Segment Open
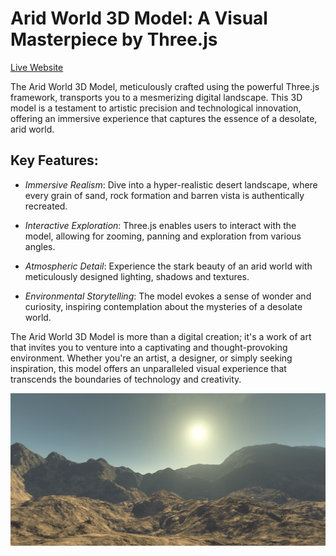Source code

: Arid World 3D Model: A Visual Masterpiece by Three.js
=====================================================  

[Live Website](https://utkarshpathrabe.github.io/Arid-World-3D-Model/)  

The Arid World 3D Model, meticulously crafted using the powerful Three.js framework, transports you to a mesmerizing digital landscape. This 3D model is a testament to artistic precision and technological innovation, offering an immersive experience that captures the essence of a desolate, arid world.

## Key Features:

* *Immersive Realism*: Dive into a hyper-realistic desert landscape, where every grain of sand, rock formation and barren vista is authentically recreated.  

* *Interactive Exploration*: Three.js enables users to interact with the model, allowing for zooming, panning and exploration from various angles.  

* *Atmospheric Detail*: Experience the stark beauty of an arid world with meticulously designed lighting, shadows and textures.  

* *Environmental Storytelling*: The model evokes a sense of wonder and curiosity, inspiring contemplation about the mysteries of a desolate world.  

The Arid World 3D Model is more than a digital creation; it's a work of art that invites you to venture into a captivating and thought-provoking environment. Whether you're an artist, a designer, or simply seeking inspiration, this model offers an unparalleled visual experience that transcends the boundaries of technology and creativity.  

![Welcome Page](./assets/welcome_page.png)  
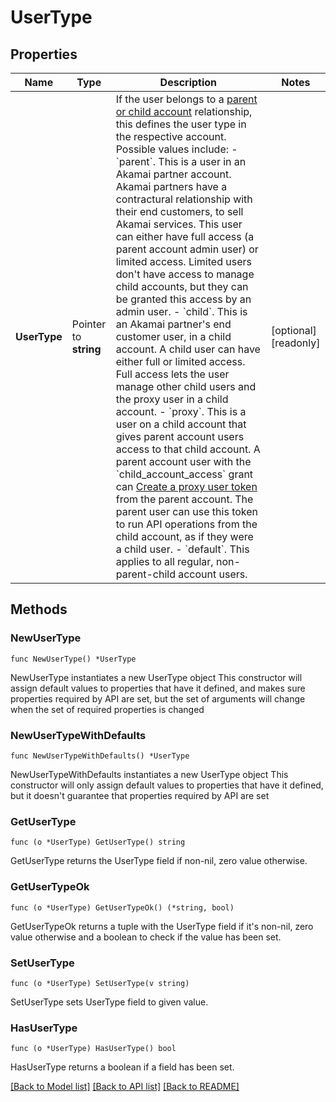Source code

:# UserType

## Properties

Name | Type | Description | Notes
------------ | ------------- | ------------- | -------------
**UserType** | Pointer to **string** | If the user belongs to a [parent or child account](https://www.linode.com/docs/guides/parent-child-accounts/) relationship, this defines the user type in the respective account. Possible values include:  - &#x60;parent&#x60;. This is a user in an Akamai partner account. Akamai partners have a contractural relationship with their end customers, to sell Akamai services. This user can either have full access (a parent account admin user) or limited access. Limited users don&#39;t have access to manage child accounts, but they can be granted this access by an admin user.  - &#x60;child&#x60;. This is an Akamai partner&#39;s end customer user, in a child account. A child user can have either full or limited access. Full access lets the user manage other child users and the proxy user in a child account.  - &#x60;proxy&#x60;. This is a user on a child account that gives parent account users access to that child account. A parent account user with the &#x60;child_account_access&#x60; grant can [Create a proxy user token](https://techdocs.akamai.com/linode-api/reference/post-child-account-token) from the parent account. The parent user can use this token to run API operations from the child account, as if they were a child user.  - &#x60;default&#x60;. This applies to all regular, non-parent-child account users. | [optional] [readonly] 

## Methods

### NewUserType

`func NewUserType() *UserType`

NewUserType instantiates a new UserType object
This constructor will assign default values to properties that have it defined,
and makes sure properties required by API are set, but the set of arguments
will change when the set of required properties is changed

### NewUserTypeWithDefaults

`func NewUserTypeWithDefaults() *UserType`

NewUserTypeWithDefaults instantiates a new UserType object
This constructor will only assign default values to properties that have it defined,
but it doesn't guarantee that properties required by API are set

### GetUserType

`func (o *UserType) GetUserType() string`

GetUserType returns the UserType field if non-nil, zero value otherwise.

### GetUserTypeOk

`func (o *UserType) GetUserTypeOk() (*string, bool)`

GetUserTypeOk returns a tuple with the UserType field if it's non-nil, zero value otherwise
and a boolean to check if the value has been set.

### SetUserType

`func (o *UserType) SetUserType(v string)`

SetUserType sets UserType field to given value.

### HasUserType

`func (o *UserType) HasUserType() bool`

HasUserType returns a boolean if a field has been set.


[[Back to Model list]](../README.md#documentation-for-models) [[Back to API list]](../README.md#documentation-for-api-endpoints) [[Back to README]](../README.md)


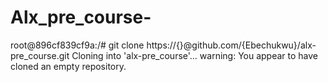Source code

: # Alx_pre_course-
root@896cf839cf9a:/# git clone https://{}@github.com/{Ebechukwu}/alx-pre_course.git                   Cloning into 'alx-pre_course'... warning: You appear to have cloned an empty repository.        
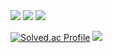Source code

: <img src="https://img.shields.io/badge/Python-3776AB?style=for-the-badge&logo=Python&logoColor=white">
<img src="https://img.shields.io/badge/R-276DC3?style=for-the-badge&logo=R&logoColor=white">
<img src="https://img.shields.io/badge/MySQL-4479A1?style=for-the-badge&logo=MySQL&logoColor=white">

[![Solved.ac Profile](http://mazassumnida.wtf/api/v2/generate_badge?boj=timmeoutti)](https://solved.ac/timmeoutti/)
<img src="http://mazandi.herokuapp.com/api?handle=timmeoutti&theme=warm"/>
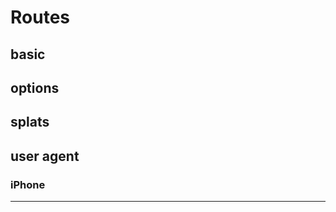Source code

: Routes
======

basic
-----

options
-------

splats
------

user agent
----------

### iPhone

* * *
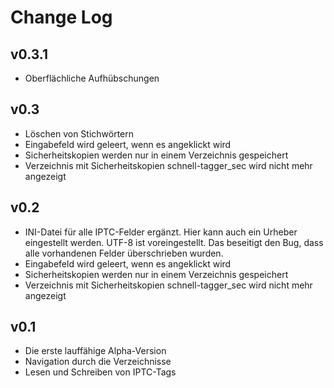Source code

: # Change Log

## v0.3.1
* Oberflächliche Aufhübschungen


## v0.3

* Löschen von Stichwörtern
* Eingabefeld wird geleert, wenn es angeklickt wird
* Sicherheitskopien werden nur in einem Verzeichnis gespeichert
* Verzeichnis mit Sicherheitskopien schnell-tagger_sec wird nicht mehr angezeigt


## v0.2
* INI-Datei für alle IPTC-Felder ergänzt. Hier kann auch ein Urheber eingestellt werden. UTF-8 ist voreingestellt. Das beseitigt den Bug, dass alle vorhandenen Felder überschrieben wurden.
* Eingabefeld wird geleert, wenn es angeklickt wird
* Sicherheitskopien werden nur in einem Verzeichnis gespeichert
* Verzeichnis mit Sicherheitskopien schnell-tagger_sec wird nicht mehr angezeigt


## v0.1 
* Die erste lauffähige Alpha-Version
* Navigation durch die Verzeichnisse
* Lesen und Schreiben von IPTC-Tags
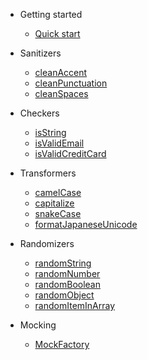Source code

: - Getting started

    - [Quick start](quickstart.md)


- Sanitizers

    - [ cleanAccent ](sanitizers/cleanAccents.md)
    - [ cleanPunctuation ](sanitizers/cleanPunctuation.md)
    - [ cleanSpaces ](sanitizers/cleanSpaces.md)
  
- Checkers

  - [ isString ](checkers/isString.md)
  - [ isValidEmail ](checkers/isValidEmail.md)
  - [ isValidCreditCard ](checkers/isValidCreditCard.md)

- Transformers

  - [ camelCase ](transformers/camelCase.md)
  - [ capitalize ](transformers/capitalize.md)
  - [ snakeCase ](transformers/snakeCase.md)
  - [ formatJapaneseUnicode ](transformers/formatJapaneseUnicode.md)

- Randomizers

  - [ randomString ](randomizers/randomString.md)
  - [ randomNumber ](randomizers/randomNumber.md)
  - [ randomBoolean ](randomizers/randomBoolean.md)
  - [ randomObject ](randomizers/randomObject.md)
  - [ randomItemInArray ](randomizers/randomItemInArray.md)

- Mocking

  - [ MockFactory ](mocking/mockFactory.md)


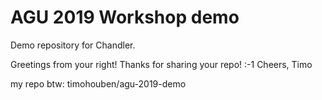# AGU 2019 Workshop demo

Demo repository for Chandler.

Greetings from your right! Thanks for sharing your repo! :-1
Cheers,
Timo

my repo btw:
timohouben/agu-2019-demo


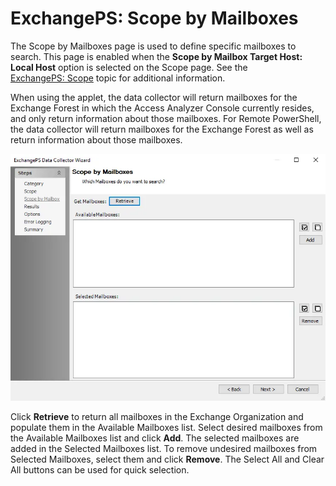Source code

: # ExchangePS: Scope by Mailboxes

The Scope by Mailboxes page is used to define specific mailboxes to search. This page is enabled when the __Scope by Mailbox Target Host: Local Host__ option is selected on the Scope page. See the [ExchangePS: Scope](scope.md) topic for additional information.

When using the applet, the data collector will return mailboxes for the Exchange Forest in which the Access Analyzer Console currently resides, and only return information about those mailboxes. For Remote PowerShell, the data collector will return mailboxes for the Exchange Forest as well as return information about those mailboxes.

![ExchangePS Data Collector Wizard Scope by Mailboxes page](../../../../../../static/img/product_docs/accessanalyzer/enterpriseauditor/admin/datacollector/exchangeps/scopemailboxes.webp)

Click __Retrieve__ to return all mailboxes in the Exchange Organization and populate them in the Available Mailboxes list. Select desired mailboxes from the Available Mailboxes list and click __Add__. The selected mailboxes are added in the Selected Mailboxes list. To remove undesired mailboxes from Selected Mailboxes, select them and click __Remove__. The Select All and Clear All buttons can be used for quick selection.
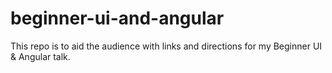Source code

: # beginner-ui-and-angular
This repo is to aid the audience with links and directions for my Beginner UI &amp; Angular talk.
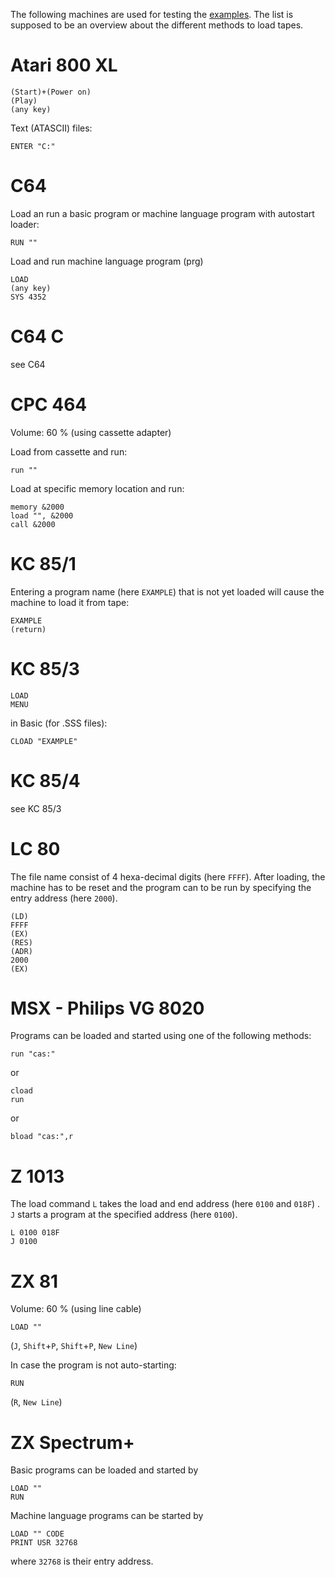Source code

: The following machines are used for testing the [examples](./retroload-examples/formats). The list is supposed to be an overview about the different methods to load tapes.

# Atari 800 XL

    (Start)+(Power on)
    (Play)
    (any key)

Text (ATASCII) files:

    ENTER "C:"

# C64

Load an run a basic program or machine language program with autostart loader:

    RUN ""

Load and run machine language program (prg)

    LOAD
    (any key)
    SYS 4352

# C64 C

see C64

# CPC 464

Volume: 60 % (using cassette adapter)

Load from cassette and run:

    run ""

Load at specific memory location and run:

    memory &2000
    load "", &2000
    call &2000

# KC 85/1

Entering a program name (here `EXAMPLE`) that is not yet loaded will cause the machine to load it from tape:

    EXAMPLE
    (return)

# KC 85/3

    LOAD
    MENU

in Basic (for .SSS files):

    CLOAD "EXAMPLE"

# KC 85/4

see KC 85/3


# LC 80

The file name consist of 4 hexa-decimal digits (here `FFFF`). After loading, the machine has to be reset and the program can to be run by specifying the entry address (here `2000`).

    (LD)
    FFFF
    (EX)
    (RES)
    (ADR)
    2000
    (EX)

# MSX - Philips VG 8020

Programs can be loaded and started using one of the following methods:

    run "cas:"

or

    cload
    run

or

    bload "cas:",r

# Z 1013

The load command `L` takes the load and end address (here `0100` and `018F`) . `J` starts a program at the specified address (here `0100`).

    L 0100 018F
    J 0100

# ZX 81

Volume: 60 % (using line cable)

    LOAD ""

(`J`, `Shift`+`P`, `Shift`+`P`, `New Line`)

In case the program is not auto-starting:

    RUN

(`R`, `New Line`)

# ZX Spectrum+

Basic programs can be loaded and started by

    LOAD ""
    RUN

Machine language programs can be started by

    LOAD "" CODE
    PRINT USR 32768

where `32768` is their entry address.

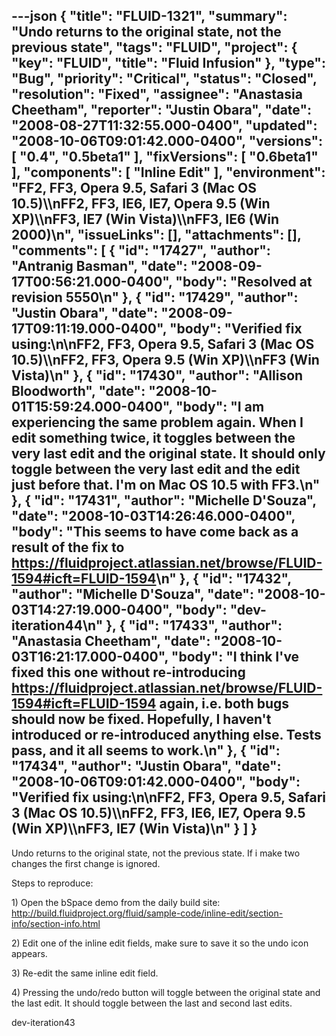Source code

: ---json
{
  "title": "FLUID-1321",
  "summary": "Undo returns to the original state, not the previous state",
  "tags": "FLUID",
  "project": {
    "key": "FLUID",
    "title": "Fluid Infusion"
  },
  "type": "Bug",
  "priority": "Critical",
  "status": "Closed",
  "resolution": "Fixed",
  "assignee": "Anastasia Cheetham",
  "reporter": "Justin Obara",
  "date": "2008-08-27T11:32:55.000-0400",
  "updated": "2008-10-06T09:01:42.000-0400",
  "versions": [
    "0.4",
    "0.5beta1"
  ],
  "fixVersions": [
    "0.6beta1"
  ],
  "components": [
    "Inline Edit"
  ],
  "environment": "FF2, FF3, Opera 9.5, Safari 3 (Mac OS 10.5)\\\nFF2, FF3, IE6, IE7, Opera 9.5 (Win XP)\\\nFF3, IE7 (Win Vista)\\\nFF3, IE6 (Win 2000)\n",
  "issueLinks": [],
  "attachments": [],
  "comments": [
    {
      "id": "17427",
      "author": "Antranig Basman",
      "date": "2008-09-17T00:56:21.000-0400",
      "body": "Resolved at revision 5550\n"
    },
    {
      "id": "17429",
      "author": "Justin Obara",
      "date": "2008-09-17T09:11:19.000-0400",
      "body": "Verified fix using:\n\nFF2, FF3, Opera 9.5, Safari 3 (Mac OS 10.5)\\\nFF2, FF3, Opera 9.5 (Win XP)\\\nFF3 (Win Vista)\n"
    },
    {
      "id": "17430",
      "author": "Allison Bloodworth",
      "date": "2008-10-01T15:59:24.000-0400",
      "body": "I am experiencing the same problem again. When I edit something twice, it toggles between the very last edit and the original state. It should only toggle between the very last edit and the edit just before that. I'm on Mac OS 10.5 with FF3.\n"
    },
    {
      "id": "17431",
      "author": "Michelle D'Souza",
      "date": "2008-10-03T14:26:46.000-0400",
      "body": "This seems to have come back as a result of the fix to <https://fluidproject.atlassian.net/browse/FLUID-1594#icft=FLUID-1594>\n"
    },
    {
      "id": "17432",
      "author": "Michelle D'Souza",
      "date": "2008-10-03T14:27:19.000-0400",
      "body": "dev-iteration44\n"
    },
    {
      "id": "17433",
      "author": "Anastasia Cheetham",
      "date": "2008-10-03T16:21:17.000-0400",
      "body": "I think I've fixed this one without re-introducing <https://fluidproject.atlassian.net/browse/FLUID-1594#icft=FLUID-1594> again, i.e. both bugs should now be fixed. Hopefully, I haven't introduced or re-introduced anything else. Tests pass, and it all seems to work.\n"
    },
    {
      "id": "17434",
      "author": "Justin Obara",
      "date": "2008-10-06T09:01:42.000-0400",
      "body": "Verified fix using:\n\nFF2, FF3, Opera 9.5, Safari 3 (Mac OS 10.5)\\\nFF2, FF3, IE6, IE7, Opera 9.5 (Win XP)\\\nFF3, IE7 (Win Vista)\n"
    }
  ]
}
---
Undo returns to the original state, not the previous state. If i make two changes the first change is ignored.

Steps to reproduce:

1\) Open the bSpace demo from the daily build site:\
<http://build.fluidproject.org/fluid/sample-code/inline-edit/section-info/section-info.html>

2\) Edit one of the inline edit fields, make sure to save it so the undo icon appears.

3\) Re-edit the same inline edit field.

4\) Pressing the undo/redo button will toggle between the original state and the last edit. It should toggle between the last and second last edits.

dev-iteration43

        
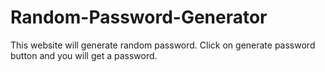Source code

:# Random-Password-Generator
This website will generate random password.
Click on generate password button and you will get a password.
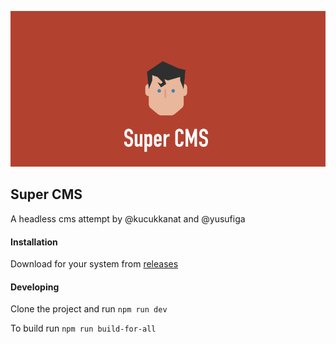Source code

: ![Super](/docs/images/logo.png)

## Super CMS
A headless cms attempt by @kucukkanat and @yusufiga

#### Installation

Download for your system from [releases](https://github.com/kucukkanat/super/releases)

#### Developing 

Clone the project and run `npm run dev`

To build run `npm run build-for-all`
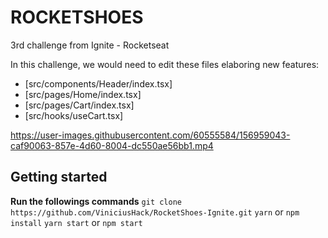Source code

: # ROCKETSHOES
3rd challenge from Ignite - Rocketseat

In this challenge, we would need to edit these files elaboring new features:
- [src/components/Header/index.tsx]
- [src/pages/Home/index.tsx]
- [src/pages/Cart/index.tsx]
- [src/hooks/useCart.tsx]


https://user-images.githubusercontent.com/60555584/156959043-caf90063-857e-4d60-8004-dc550ae56bb1.mp4

## Getting started

**Run the followings commands** 
`git clone https://github.com/ViniciusHack/RocketShoes-Ignite.git`
`yarn` or `npm install`
`yarn start` or `npm start`
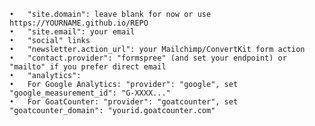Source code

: 	•	"site.domain": leave blank for now or use https://YOURNAME.github.io/REPO
	•	"site.email": your email
	•	"social" links
	•	"newsletter.action_url": your Mailchimp/ConvertKit form action
	•	"contact.provider": "formspree" (and set your endpoint) or "mailto" if you prefer direct email
	•	"analytics":
	•	For Google Analytics: "provider": "google", set "google_measurement_id": "G-XXXX..."
	•	For GoatCounter: "provider": "goatcounter", set "goatcounter_domain": "yourid.goatcounter.com"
Segment Closed
DIRECTIONS =
When you reach the line with "shadows and textures." in the records above, start writing out each line exactly, and stop after the line with "## Properties". Pictures stay out.

RESPONSE FOR THIS EXERCISE =
* *Atmospheric Detail*: Experience the stark beauty of an arid world with meticulously designed lighting, shadows and textures.  

* *Environmental Storytelling*: The model evokes a sense of wonder and curiosity, inspiring contemplation about the mysteries of a desolate world.  

The Arid World 3D Model is more than a digital creation; it's a work of art that invites you to venture into a captivating and thought-provoking environment. Whether you're an artist, a designer, or simply seeking inspiration, this model offers an unparalleled visual experience that transcends the boundaries of technology and creativity.  

![Welcome Page](./assets/welcome_page.png)  
Source code

:# UserType

## Properties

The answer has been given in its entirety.